OpenVINO™ Enable PaddlePaddle Quantized Model

OpenVINO™ is a toolkit that enables developers to deploy pre-trained deep learning models through a C++ or Python inference engine API. The latest OpenVINO™ has enabled the PaddlePaddle quantized model, which helps accelerate their deployment.

From floating-point model to quantized model in PaddlePaddle

Baidu releases a toolkit for PaddlePaddle model compression, named PaddleSlim. The quantization is a technique in PaddleSlim, which reduces redundancy by reducing full precision data to a fixed number so as to reduce model calculation complexity and improve model inference performance. To achieve quantization, PaddleSlim takes the following steps.

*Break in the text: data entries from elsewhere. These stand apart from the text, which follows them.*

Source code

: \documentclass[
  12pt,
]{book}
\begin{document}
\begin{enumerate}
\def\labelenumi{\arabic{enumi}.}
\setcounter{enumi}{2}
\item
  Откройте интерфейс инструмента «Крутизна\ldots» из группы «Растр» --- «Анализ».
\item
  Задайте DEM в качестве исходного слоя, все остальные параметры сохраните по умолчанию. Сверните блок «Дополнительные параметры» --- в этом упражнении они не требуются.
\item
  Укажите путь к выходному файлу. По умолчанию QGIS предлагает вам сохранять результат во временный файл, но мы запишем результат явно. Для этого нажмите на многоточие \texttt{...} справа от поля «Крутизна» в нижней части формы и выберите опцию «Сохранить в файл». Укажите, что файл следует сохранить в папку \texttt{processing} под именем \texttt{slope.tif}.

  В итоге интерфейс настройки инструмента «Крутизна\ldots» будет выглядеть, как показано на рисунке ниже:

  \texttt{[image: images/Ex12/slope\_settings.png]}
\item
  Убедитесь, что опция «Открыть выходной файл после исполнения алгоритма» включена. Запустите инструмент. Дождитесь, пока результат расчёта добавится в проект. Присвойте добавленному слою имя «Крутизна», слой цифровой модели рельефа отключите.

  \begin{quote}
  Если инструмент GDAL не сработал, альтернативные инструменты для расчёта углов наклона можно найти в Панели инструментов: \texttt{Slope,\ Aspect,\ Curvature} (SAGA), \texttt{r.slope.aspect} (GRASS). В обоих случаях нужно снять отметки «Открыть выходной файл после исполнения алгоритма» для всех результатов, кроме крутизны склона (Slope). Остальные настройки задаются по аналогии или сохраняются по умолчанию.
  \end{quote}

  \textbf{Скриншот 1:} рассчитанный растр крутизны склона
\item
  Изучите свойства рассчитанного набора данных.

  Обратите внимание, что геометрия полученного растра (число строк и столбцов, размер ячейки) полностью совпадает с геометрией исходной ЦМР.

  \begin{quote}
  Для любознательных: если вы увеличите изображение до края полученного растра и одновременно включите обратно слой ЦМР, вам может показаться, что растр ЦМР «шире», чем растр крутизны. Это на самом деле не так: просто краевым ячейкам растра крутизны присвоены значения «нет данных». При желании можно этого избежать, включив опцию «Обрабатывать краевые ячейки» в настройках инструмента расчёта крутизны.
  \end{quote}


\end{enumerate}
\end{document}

  1. Insert the quantize_linear and dequantize_linear nodes into the floating-point model.
  2. Calculate the scale and zero_point in each layer during the calibration process.
  3. Convert and export the floating-point model to quantized model according to the quantization parameters.

As the Figure1 shows, Compared to the floating-point model, the size of the quantized model is reduced by about 75%.

Figure1 PaddlePaddle quantized model storage size

Enable PaddlePaddle quantized model in OpenVINO™

As the Figure2.1 shows, paired quantize_linear and dequantize_linear nodes appear intermittently in the model.

Figure2.1. PaddlePaddle quantized model with quantize_linear and dequantize_linear nodes

In order to enable PaddlePaddle quantized model, both quantize_linear and dequantize_linear nodes should be mapped first. And then, quantize_linear and dequantize_linear pattern scan be fused into FakeQuantize nodes and OpenVINO™ transformation mechanism will simplify and optimize the model graph in the quantization mode.

Figure2.2 Map the PaddlePaddle quantization nodes in OpenVINO™

To check the kernel execution function, just profile and dump the execution progress, you can use benchmark_app as an example. The benchmark_app provides the option"-pc", which is used to report the performance counters information.

  • To report the performance counters information of PaddlePaddle resnet50 float model, we can run the command line:
./benchmark_app -m resnet50_vd_infer/inference.pdmodel -data_shape "[1,3,224,224]"-pc -pcsort sort
Figure2.3 CPU profiling with resnet50_vd_infer
  • To report the performance counters information of PaddlePaddle resnet50 quantized model, we can run the command line:
./benchmark_app -m resnet50_vd_ptq/inference.pdmodel -data_shape "[1,3,224,224]"-pc -pcsort sort
Figure2.4 CPU profiling with resnet50_vd_ptq

By comparing the Figure2.3 and Figure2.4, we can easily find that the hotpot layers of PaddlePaddle quantized model are dispatched to integer ISA implementation, which can accelerate the execution.

Accuracy

We compare the accuracy between resnet50 floating-point model and post training quantization(PaddleSlim PTQ) model. The accuracy of PaddlePaddle quantized model only decreases slightly, which is expected.

model top1 top5
resnet50_vd_infer 0.7912 0.9445
resnet50_vd_ptq 0.7875 0.94046

Performance

Throughput Speedup

The throughput of PaddlePaddle quantized resnet50 model can improve >3x.

Figure3.1 SpeedUp of throughput between PDPD resnet50 float model and quantized model

Latency Speedup

The latency of PaddlePaddle quantized resnet50 model can reduce about 70%.

Figure3.2 SpeedUp of latency between PDPD resnet50 float model and quantized model

Conclusion

In this article, we elaborated the PaddlePaddle quantized model in OpenVINO™ and profiled the accuracy and performance. By enabling the PaddlePaddle quantized model in OpenVINO™, customers can accelerate both throughput and latency of deployment easily.

Notices & Disclaimers

  1. The accuracy data is collected based on 50000 images of val dataset in ILSVRC2012.
  2. The throughput performance data is collected by benchmark_app with data_shape "[1,3,224,224]" and hint throughput.
  3. The latency performance data is collected by benchmark_app with data_shape "[1,3,224,224]" and hint latency.
  4. The machine is Intel® Xeon® Gold 6346 CPU @3.10GHz.
  5. PaddlePaddle quantized model can be achieve at https://github.com/PaddlePaddle/FastDeploy/blob/develop/docs/en/quantize.md.